Pictures paired with source code
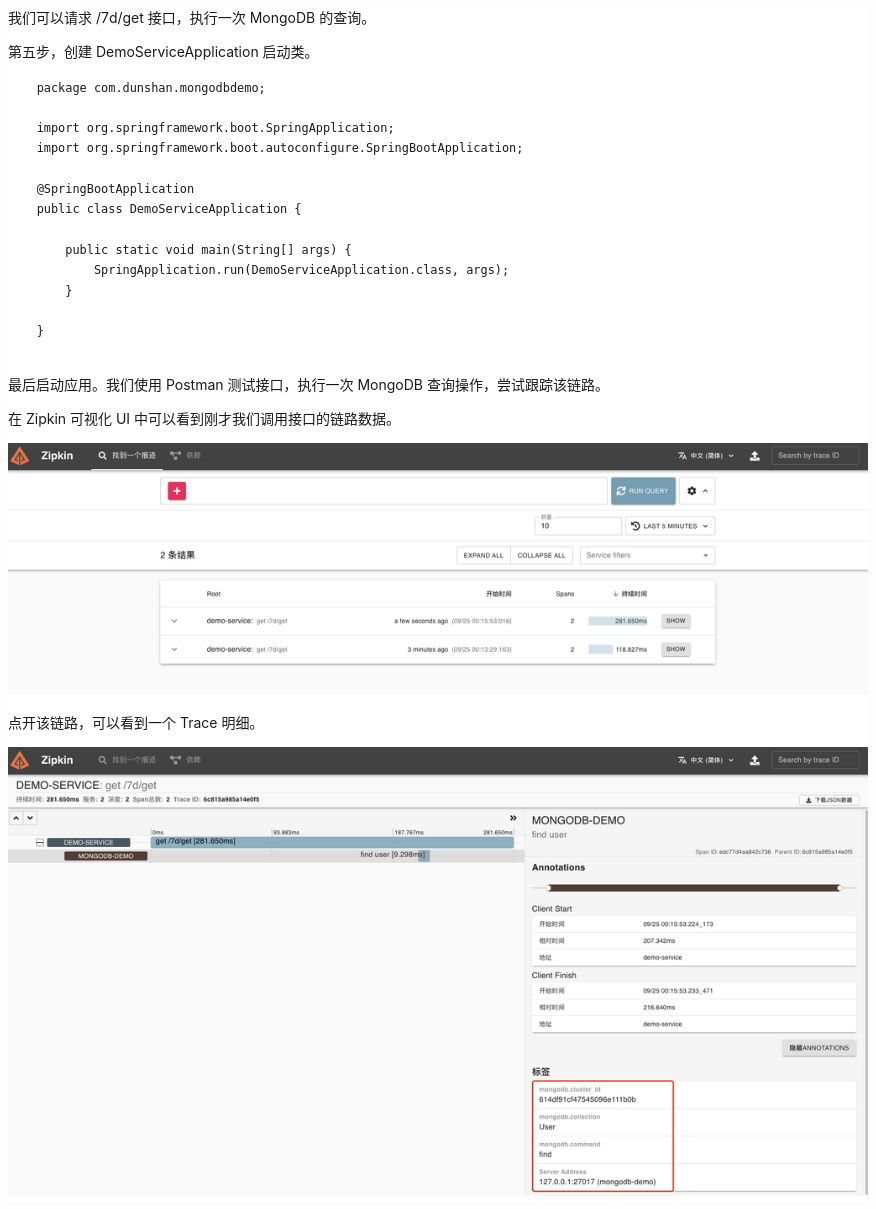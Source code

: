 我们可以请求 /7d/get 接口，执行一次 MongoDB 的查询。

第五步，创建 DemoServiceApplication 启动类。

```
    package com.dunshan.mongodbdemo;
    
    import org.springframework.boot.SpringApplication;
    import org.springframework.boot.autoconfigure.SpringBootApplication;
    
    @SpringBootApplication
    public class DemoServiceApplication {
    
        public static void main(String[] args) {
            SpringApplication.run(DemoServiceApplication.class, args);
        }
    
    }
    

```

最后启动应用。我们使用 Postman 测试接口，执行一次 MongoDB 查询操作，尝试跟踪该链路。

在 Zipkin 可视化 UI 中可以看到刚才我们调用接口的链路数据。

![图片](./httpsstatic001geekbangorgresourceimagebfbdbfbfb1767558068524726c361d95d1bd.png)

点开该链路，可以看到一个 Trace 明细。

![图片](./httpsstatic001geekbangorgresourceimage9345936dd0396e3233228917ec0351f95445.png)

- [Required action]: The output should consist of every entry above, printed exactly, with the images removed.

- [Final answer]:
Source code

: 我们可以请求 /7d/get 接口，执行一次 MongoDB 的查询。

第五步，创建 DemoServiceApplication 启动类。

```
    package com.dunshan.mongodbdemo;
    
    import org.springframework.boot.SpringApplication;
    import org.springframework.boot.autoconfigure.SpringBootApplication;
    
    @SpringBootApplication
    public class DemoServiceApplication {
    
        public static void main(String[] args) {
            SpringApplication.run(DemoServiceApplication.class, args);
        }
    
    }
    

```

最后启动应用。我们使用 Postman 测试接口，执行一次 MongoDB 查询操作，尝试跟踪该链路。

在 Zipkin 可视化 UI 中可以看到刚才我们调用接口的链路数据。

![图片](./httpsstatic001geekbangorgresourceimagebfbdbfbfb1767558068524726c361d95d1bd.png)

点开该链路，可以看到一个 Trace 明细。

![图片](./httpsstatic001geekbangorgresourceimage9345936dd0396e3233228917ec0351f95445.png)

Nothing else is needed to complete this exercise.